The United States nearly brokered a deal week before last to avert the current crisis over the disputed city of Kirkuk, where Iraqi forces and some Iranian-supported militias displaced Kurdish fighters last week.

It has been widely reported that Iraqi Security Forces entered Kirkuk and a nearby military base and oil fields because of a deal made by the relatives of the late Jalal Talabani, the former Iraqi president and Kurdish revolutionary who died this month. That deal, forged by Talabani’s widow, Hero [Ebrahim Ahmad], and others in her family with the head of Iran’s Quds Force, Qasim Sulaimani, has uprooted the unity that Kurds have enjoyed since the 2003 war to liberate Iraq. The Kurdistan Regional Government president, Masoud Barzani, has called Hero a traitor, while Kurds loyal to Talabani have accused Barzani of bringing another calamity upon their people.

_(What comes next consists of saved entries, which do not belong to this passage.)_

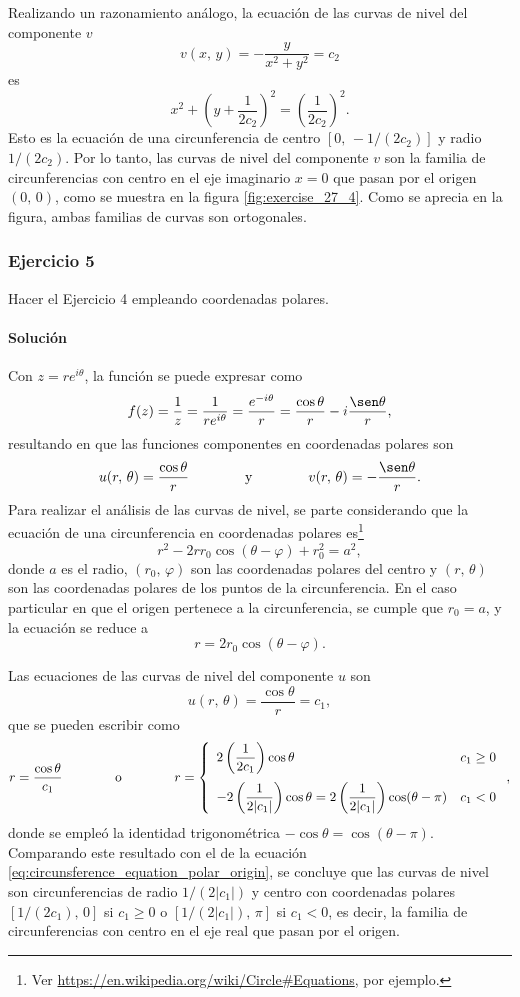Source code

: \documentclass[a4paper]{report}
\begin{document}
Realizando un razonamiento análogo, la ecuación de las curvas de nivel del componente \(v\) 
\[
 v(x,\,y)=-\frac{y}{x^2+y^2}=c_2
\]
es
\[
 x^2+\left(y+\frac{1}{2c_2}\right)^2=\left(\frac{1}{2c_2}\right)^2.
\]
Esto es la ecuación de una circunferencia de centro \([0,\,-1/(2c_2)]\) y radio \(1/(2c_2)\). Por lo tanto, las curvas de nivel del componente \(v\) son la familia de circunferencias con centro en el eje imaginario \(x=0\) que pasan por el origen \((0,\,0)\), como se muestra en la figura \ref{fig:exercise_27_4}. Como se aprecia en la figura, ambas familias de curvas son ortogonales.

\subsubsection{Ejercicio 5}

Hacer el Ejercicio 4 empleando coordenadas polares. 

\paragraph{Solución} Con \(z=re^{i\theta}\), la función se puede expresar como
\[
 f(z)=\frac{1}{z}=\frac{1}{re^{i\theta}}=\frac{e^{-i\theta}}{r}=\frac{\cos\theta}{r}-i\frac{\sen\theta}{r},
\]
resultando en que las funciones componentes en coordenadas polares son
\[
 u(r,\,\theta)=\frac{\cos\theta}{r}
 \qquad\qquad\textrm{y}\qquad\qquad
 v(r,\,\theta)=-\frac{\sen\theta}{r}.
\]
Para realizar el análisis de las curvas de nivel, se parte considerando que la ecuación de una circunferencia en coordenadas polares es\footnote{Ver \url{https://en.wikipedia.org/wiki/Circle\#Equations}, por ejemplo.}
\[
 r^2-2rr_0\cos(\theta-\varphi)+r_0^2=a^2,
\]
donde \(a\) es el radio, \((r_0,\,\varphi)\) son las coordenadas polares del centro y \((r,\,\theta)\) son las coordenadas polares de los puntos de la circunferencia. En el caso particular en que el origen pertenece a la circunferencia, se cumple que \(r_0=a\), y la ecuación se reduce a
\begin{equation}\label{eq:circunsference_equation_polar_origin}
 r=2r_0\cos(\theta-\varphi).
\end{equation}

Las ecuaciones de las curvas de nivel del componente \(u\) son
\[
 u(r,\,\theta)=\frac{\cos\theta}{r}=c_1,
\]
que se pueden escribir como
\[
 r=\frac{\cos\theta}{c_1}
 \qquad\qquad\textrm{o}\qquad\qquad
 r=\left\{ 
 \begin{array}{ll}
  2\left(\dfrac{1}{2c_1}\right)\cos\theta & c_1\geq0\\[\bigskipamount]
  -2\left(\dfrac{1}{2|c_1|}\right)\cos\theta=2\left(\dfrac{1}{2|c_1|}\right)\cos(\theta-\pi) & c_1<0
 \end{array}
 \right.,
\]
donde se empleó la identidad trigonométrica \(-\cos\theta=\cos(\theta-\pi)\).
Comparando este resultado con el de la ecuación \ref{eq:circunsference_equation_polar_origin}, se concluye que las curvas de nivel son circunferencias de radio \(1/(2|c_1|)\) y centro con coordenadas polares \([1/(2c_1),\,0]\) si \(c_1\geq0\) o \([1/(2|c_1|),\,\pi]\) si \(c_1<0\), es decir, la familia de circunferencias con centro en el eje real que pasan por el origen.
\end{document}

But this is only part of the story. According to US, Kurdish, Iraqi and European officials familiar with the diplomacy, the US special presidential envoy for the global coalition to counter Daesh (the self-proclaimed Islamic State of Iraq and the Levant), Brett McGurk, came very close to a face-saving compromise between the Kurdistan Regional Government and Iraqi Prime Minister, Haider Al Abadi, over last week before Al Abadi ordered his forces into Kirkuk.

These officials tell me that the McGurk compromise would wrest Kurdish control of a military air base outside of Kirkuk known as K-1, where many US special operators are currently stationed. Between 2014 and last week, the K-1 base was secured by Kurdish Peshmerga forces. Like the Kurdish fighters stationed in Kirkuk and the surrounding oil fields, they took up these positions after the Iraqi army collapsed in the face of a Daesh surge in 2014.

The US compromise would have offered a joint administration of the military base for both Kurds and Iraqis with a US general (agreed to by both sides) to settle the disputes. The theory was that this would have allowed Al Abadi to save face after last month’s Kurdish independence referendum, while avoiding the trauma of Iraqi forces taking over a multi-ethnic city that Kurds have long considered their Jerusalem.

But much like the last-minute effort to persuade Kurdish leaders to back off from the independence referendum, the US compromise did not convince Al Abadi to avert the military operation into Kirkuk. According to one western diplomat who was working on the deal, McGurk had asked Al Abadi for another day last Sunday, only a few hours before he ordered his forces into Kirkuk. But Al Abadi did not oblige.

The Kirkuk crisis began to boil as early as October 13. That is when Al Abadi gave Kurdish leaders a 48-hour deadline to remove their forces from Kirkuk and the surrounding areas. This prompted members of both major Kurdish parties — including relatives of Talabani — to frantically call US and British officials to put pressure on Al Abadi to back off.

By Saturday [October 14], the Kurdish leadership recognised it had a major problem. Both the Talabani faction and the faction loyal to the current Kurdistan Regional Government president met at Lake Dokan for a summit to discuss Al Abadi’s warning and the potential compromise to stave off the Iraqi military operation. The location was important because it is a midway point between the regional capital of Arbil, which is traditionally loyal to the Barzani family, and Sulaymaniyah, the seat of power for the Talabani faction.

But the Kurdish summit did not reach a consensus on the US compromise. McGurk pleaded for more time with Al Abadi, but time ran out. By Sunday [October 15], Talabani’s widow travelled back to Sulaymaniyah with most of her clan. Later that day they cut the deal with Iran’s Sulaimani. The rest is history.

Now the Kurds have lost their Jerusalem, as Iraqi forces approach what Kurds voted last month should eventually be their independent state’s national borders.

— Bloomberg

Eli Lake is a Bloomberg View columnist.